We can consider this problem in another way. $[\mathbb{Q}(\omega):\mathbb{Q}]=5$, $x^5-2$ is irreducible in $\mathbb{Q}(\omega)$. Otherwise $\mathbb{Q}(\sqrt[5]{2})$ can be imbedded in $\mathbb{Q}(\omega)$. This is impossible because $[\mathbb{Q}(\sqrt[5]{2}):\mathbb{Q}]=5>4=[\mathbb{Q}(\omega):\mathbb{Q}]$.
$\text{Q.E.D.}\hfill\square$
$\mathbf{Problem:}$ Find a primitive element of a splitting field of $x^5-2$ over $\mathbb{Q}$.
$\mathbf{Proof:}$ The Galois group of $x^5-2$ over $\mathbb{Q}$ are permutations of roots. Every permutation $\eta$ is uniquely determined by $\eta(\sqrt{2})$ and $\eta(\omega)$. Let $\alpha=\sqrt{2}+\omega$, the only $\eta$ fixes $\alpha$ is $\eta=id$. So $\mathbb{Q}(\alpha)$ is the splitting field of $x^5-2$ and $\alpha$ is a primitive element.

• MathStudent  On May 4, 2014 at 8:45 pm

I don’t understand why you can conclude that $Q(\sqrt[5]{2})$ can be embedded in $Q(\omega)$ when $x^5 – 2$ is not irreducible over $Q(\omega)$. I know that if one root is in $Q(\omega)$ then so are the rest, but how do you show that $x^5 – 2$ cannot be factored into an irreducible cubic and an irreducible quadratic over $Q(\omega)$? Is there a standard trick that one uses in such circumstances?
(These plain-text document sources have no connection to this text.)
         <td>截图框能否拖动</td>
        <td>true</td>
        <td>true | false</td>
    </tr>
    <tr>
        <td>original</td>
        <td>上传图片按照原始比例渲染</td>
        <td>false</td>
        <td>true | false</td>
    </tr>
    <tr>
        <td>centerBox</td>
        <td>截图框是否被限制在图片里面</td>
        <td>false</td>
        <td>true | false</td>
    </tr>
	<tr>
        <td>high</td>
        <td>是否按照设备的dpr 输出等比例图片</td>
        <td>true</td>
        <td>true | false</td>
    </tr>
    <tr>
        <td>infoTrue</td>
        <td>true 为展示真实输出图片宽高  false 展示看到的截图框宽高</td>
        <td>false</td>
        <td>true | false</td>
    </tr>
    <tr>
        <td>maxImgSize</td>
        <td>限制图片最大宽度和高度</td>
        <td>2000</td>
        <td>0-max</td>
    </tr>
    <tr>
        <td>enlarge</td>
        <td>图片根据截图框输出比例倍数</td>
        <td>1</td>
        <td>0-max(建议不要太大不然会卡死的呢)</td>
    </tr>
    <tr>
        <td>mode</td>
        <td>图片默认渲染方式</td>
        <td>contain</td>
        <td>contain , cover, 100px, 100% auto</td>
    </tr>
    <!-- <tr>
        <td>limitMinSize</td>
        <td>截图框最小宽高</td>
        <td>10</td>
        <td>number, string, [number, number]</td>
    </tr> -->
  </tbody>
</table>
• Sun's World  On May 5, 2014 at 11:56 am

I think all the roots of $x^5-2$ are $\sqrt[5]{2}w^i$, $i=0,1,2,3,4$. The multiplication of any two of roots are not in $Q(\omega)$. So you can not factorize to irreducible quadratic and cubic

• MathStudent  On May 5, 2014 at 2:51 pm

Okay, that makes sense. Thank you.

• perringu  On February 8, 2018 at 4:22 am

and sure